The biggest focus on the 2017 team is no doubt Ogbuehi and his bookend from the 2015 draft, right tackle Jake Fisher. Despite getting benched last season at right tackle, the extremely gifted Ogbuehi has his fans and Lewis is one of them.

"Just his ability to play. He's a guy we evaluated in college coming in and the things he's done for us," said Lewis, who doesn't want to hear how he's more suited for the left side. "I don't buy all that. That's what (Ogbuehi) said. I think he's got to become a player. He's got to spend the time. It's the first time he's had an offseason where he can work and go through the whole regimen and hopefully a whole training camp."

Ogbuehi has chosen to spend it at the toughest place possible,  Jay Glazer's MMA camp, a gym  that focuses on the mental game in a sea of physical tests.

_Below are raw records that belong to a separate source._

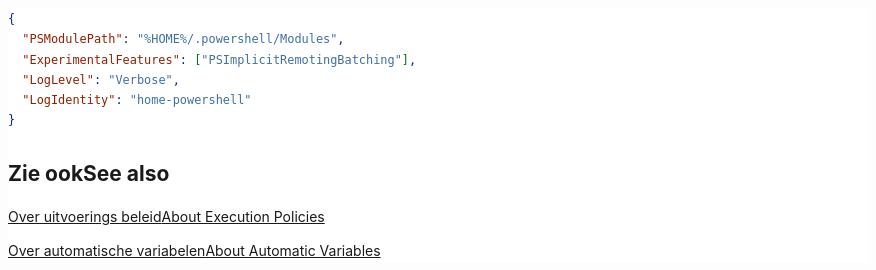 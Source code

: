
 ```json
{
  "PSModulePath": "%HOME%/.powershell/Modules",
  "ExperimentalFeatures": ["PSImplicitRemotingBatching"],
  "LogLevel": "Verbose",
  "LogIdentity": "home-powershell"
}
```

## <a name="see-also"></a><span data-ttu-id="3544b-241">Zie ook</span><span class="sxs-lookup"><span data-stu-id="3544b-241">See also</span></span>

[<span data-ttu-id="3544b-242">Over uitvoerings beleid</span><span class="sxs-lookup"><span data-stu-id="3544b-242">About Execution Policies</span></span>](./about_Execution_Policies.md)

[<span data-ttu-id="3544b-243">Over automatische variabelen</span><span class="sxs-lookup"><span data-stu-id="3544b-243">About Automatic Variables</span></span>](./about_Automatic_Variables.md)
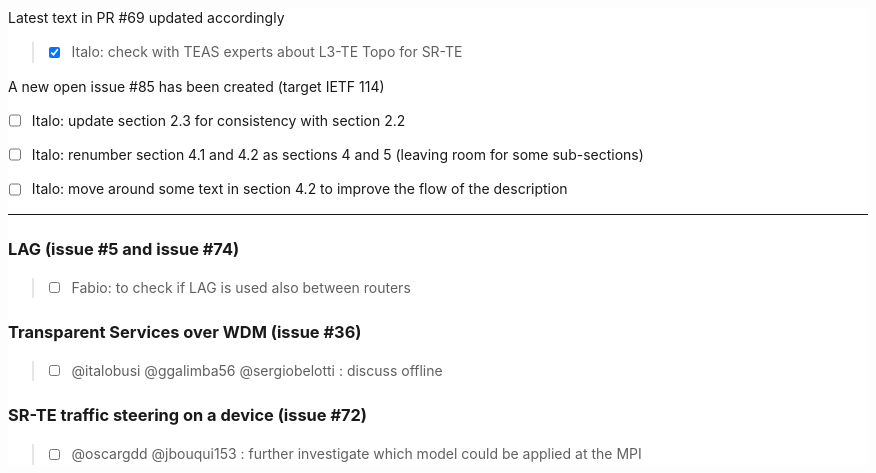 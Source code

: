 Latest text in PR #69 updated accordingly

> - [x] Italo: check with TEAS experts about L3-TE Topo for SR-TE

A new open issue #85 has been created (target IETF 114)

- [ ] Italo: update section 2.3 for consistency with section 2.2

- [ ] Italo: renumber section 4.1 and 4.2 as sections 4 and 5 (leaving room for some sub-sections)

- [ ] Italo: move around some text in section 4.2 to improve the flow of the description

---

### LAG (issue #5 and issue #74)

> - [ ] Fabio: to check if LAG is used also between routers

### Transparent Services over WDM (issue #36)

> - [ ] @italobusi @ggalimba56 @sergiobelotti : discuss offline

### SR-TE traffic steering on a device (issue #72)

> - [ ] @oscargdd @jbouqui153 : further investigate which model could be applied at the MPI

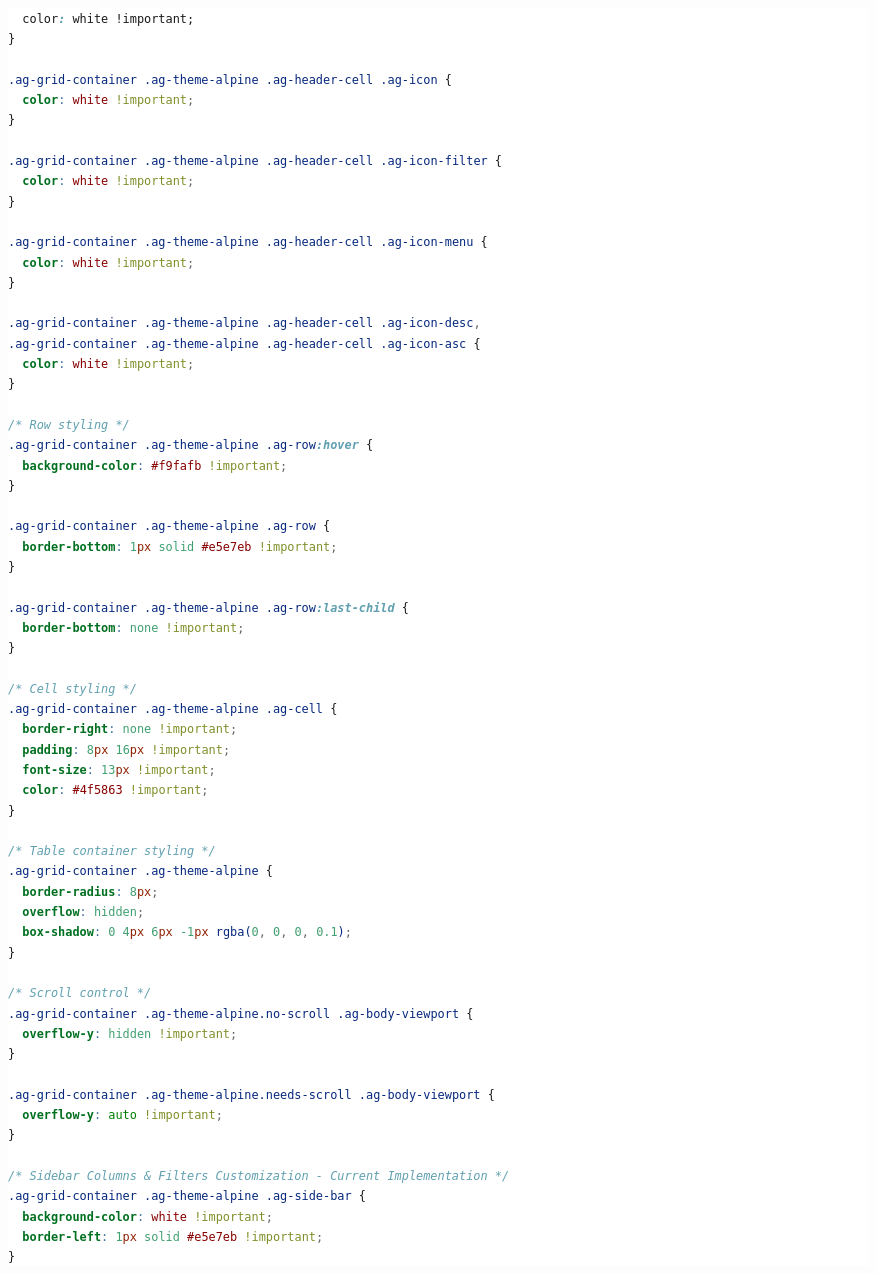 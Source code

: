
 ```css
  color: white !important;
}

.ag-grid-container .ag-theme-alpine .ag-header-cell .ag-icon {
  color: white !important;
}

.ag-grid-container .ag-theme-alpine .ag-header-cell .ag-icon-filter {
  color: white !important;
}

.ag-grid-container .ag-theme-alpine .ag-header-cell .ag-icon-menu {
  color: white !important;
}

.ag-grid-container .ag-theme-alpine .ag-header-cell .ag-icon-desc,
.ag-grid-container .ag-theme-alpine .ag-header-cell .ag-icon-asc {
  color: white !important;
}

/* Row styling */
.ag-grid-container .ag-theme-alpine .ag-row:hover {
  background-color: #f9fafb !important;
}

.ag-grid-container .ag-theme-alpine .ag-row {
  border-bottom: 1px solid #e5e7eb !important;
}

.ag-grid-container .ag-theme-alpine .ag-row:last-child {
  border-bottom: none !important;
}

/* Cell styling */
.ag-grid-container .ag-theme-alpine .ag-cell {
  border-right: none !important;
  padding: 8px 16px !important;
  font-size: 13px !important;
  color: #4f5863 !important;
}

/* Table container styling */
.ag-grid-container .ag-theme-alpine {
  border-radius: 8px;
  overflow: hidden;
  box-shadow: 0 4px 6px -1px rgba(0, 0, 0, 0.1);
}

/* Scroll control */
.ag-grid-container .ag-theme-alpine.no-scroll .ag-body-viewport {
  overflow-y: hidden !important;
}

.ag-grid-container .ag-theme-alpine.needs-scroll .ag-body-viewport {
  overflow-y: auto !important;
}

/* Sidebar Columns & Filters Customization - Current Implementation */
.ag-grid-container .ag-theme-alpine .ag-side-bar {
  background-color: white !important;
  border-left: 1px solid #e5e7eb !important;
}

``` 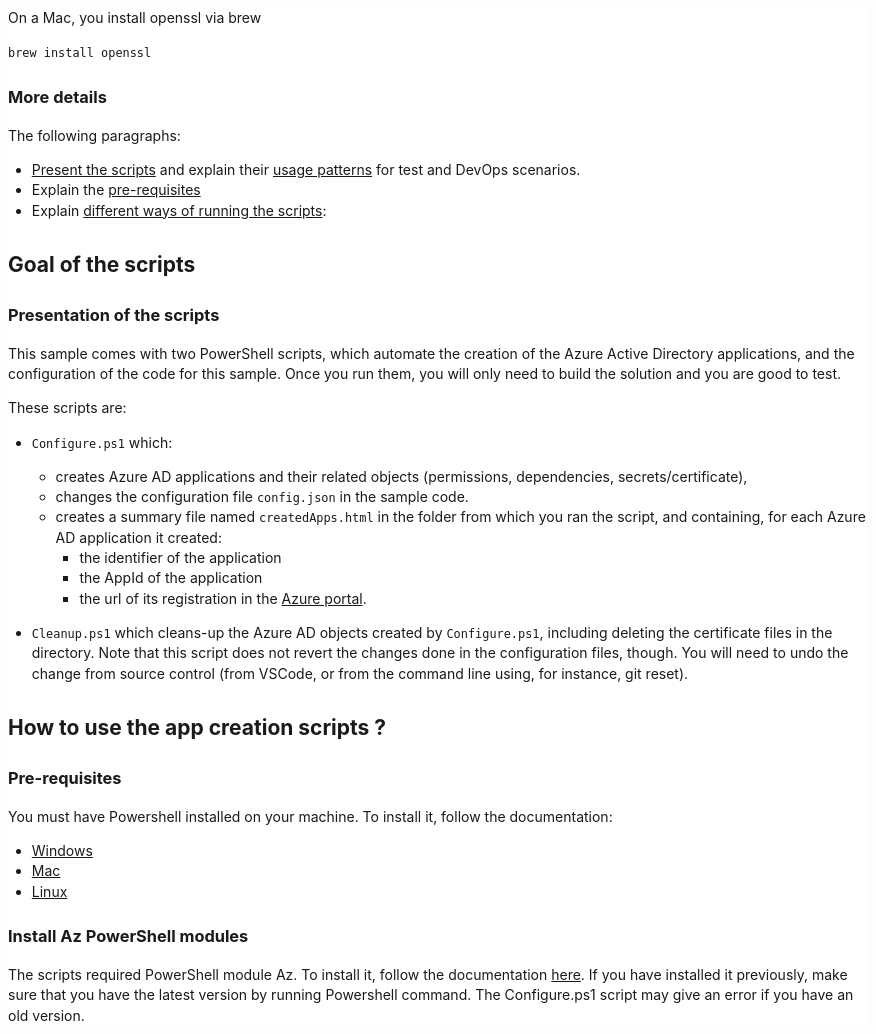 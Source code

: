 On a Mac, you install openssl via brew

```bash
brew install openssl
```

### More details

The following paragraphs:

- [Present the scripts](#presentation-of-the-scripts) and explain their [usage patterns](#usage-pattern-for-tests-and-devops-scenarios) for test and DevOps scenarios.
- Explain the [pre-requisites](#pre-requisites)
- Explain [different ways of running the scripts](#different-ways-of-running-the-scripts):

## Goal of the scripts

### Presentation of the scripts

This sample comes with two PowerShell scripts, which automate the creation of the Azure Active Directory applications, and the configuration of the code for this sample. Once you run them, you will only need to build the solution and you are good to test.

These scripts are:

- `Configure.ps1` which:
  - creates Azure AD applications and their related objects (permissions, dependencies, secrets/certificate),
  - changes the configuration file `config.json` in the sample code.
  - creates a summary file named `createdApps.html` in the folder from which you ran the script, and containing, for each Azure AD application it created:
    - the identifier of the application
    - the AppId of the application
    - the url of its registration in the [Azure portal](https://portal.azure.com).

- `Cleanup.ps1` which cleans-up the Azure AD objects created by `Configure.ps1`, including deleting the certificate files in the directory. Note that this script does not revert the changes done in the configuration files, though. You will need to undo the change from source control (from VSCode, or from the command line using, for instance, git reset).

## How to use the app creation scripts ?

### Pre-requisites

You must have Powershell installed on your machine. To install it, follow the documentation:
- [Windows](https://docs.microsoft.com/en-us/powershell/scripting/install/installing-powershell-on-windows?view=powershell-7.2)
- [Mac](https://docs.microsoft.com/en-us/powershell/scripting/install/installing-powershell-on-macos?view=powershell-7.2)
- [Linux](https://docs.microsoft.com/en-us/powershell/scripting/install/installing-powershell-on-linux?view=powershell-7.2)

### Install Az PowerShell modules
The scripts required PowerShell module Az. To install it, follow the documentation [here](https://docs.microsoft.com/en-us/powershell/azure/install-az-ps?view=azps-7.1.0). If you have installed it previously, make sure that you have the latest version by running Powershell command. The Configure.ps1 script may give an error if you have an old version.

 "Everybody has an opinion of Ced. Ced just has to be Ced, come back and play football," Lewis said.

 Ogbuehi and Fisher have a combined four starts at those spots, but Lewis and offensive line coach Paul Alexander have given them a vote of confidence by re-signing Andre Smith and putting his 73 Bengals starts at right tackle at right guard.

"We just have the belief in the two young guys at tackle," Lewis said. "We thought that was the best thing to bring Andre back and have the opportunity at guard to see what happens. Eventually we are going to get the best five guys out there any way. We want to have a starting point. That is where we penciled in. He'll compete with Westerman and Redmond and so forth and see who ends up being the best players."

 That's the way he sees it on defense, where there is a transition of sorts that has been charted out by the draft and where every Cincy school kid knows they have to get younger and faster.

 It's not like age snuck up on them. Last year they drafted linebacker Nick Vigil in the third round and nose tackle Andrew Billings in the fourth round after taking cornerback William Jackson in the first round. And last week they signed Minter,  a second-round middle linebacker who broke 4.7 seconds in the 40-yard dash at the 2013 NFL scouting combine.

"We signed Kevin Minter to play alongside Vontaze (Burfict)," Lewis said. "We have Vinny Rey still. Marquis Flowers, Paul Dawson, and Nick Vigil who we drafted a year ago. So we've got some guys we feel really good about. It's now their time."

Up front the idea is to team Billings, coming back from a knee injury that wiped out his rookie year, with Pro Bowl three technique Geno Atkins, and to add two pass rushers through the draft. In the back end another draft pick that had a season wiped out last year, Jackson, is expected to emerge along with another first-rounder that has paid his dues in 2014's Darqueze Dennard.

Again, Lewis rings the bell: "William has got great, great skills, and ability. Darqueze Dennard, these guys we've drafted in the first round we're expecting big things out of them.

 'We drafted Andrew Billings last year to step in and play (nose tackle). Marcus Hardison two years ago. Brandon Thompson (five) years ago. We've got young guys we feel really good about … It's a group that has a lot of players and in a month we'll have the draft to supplement that."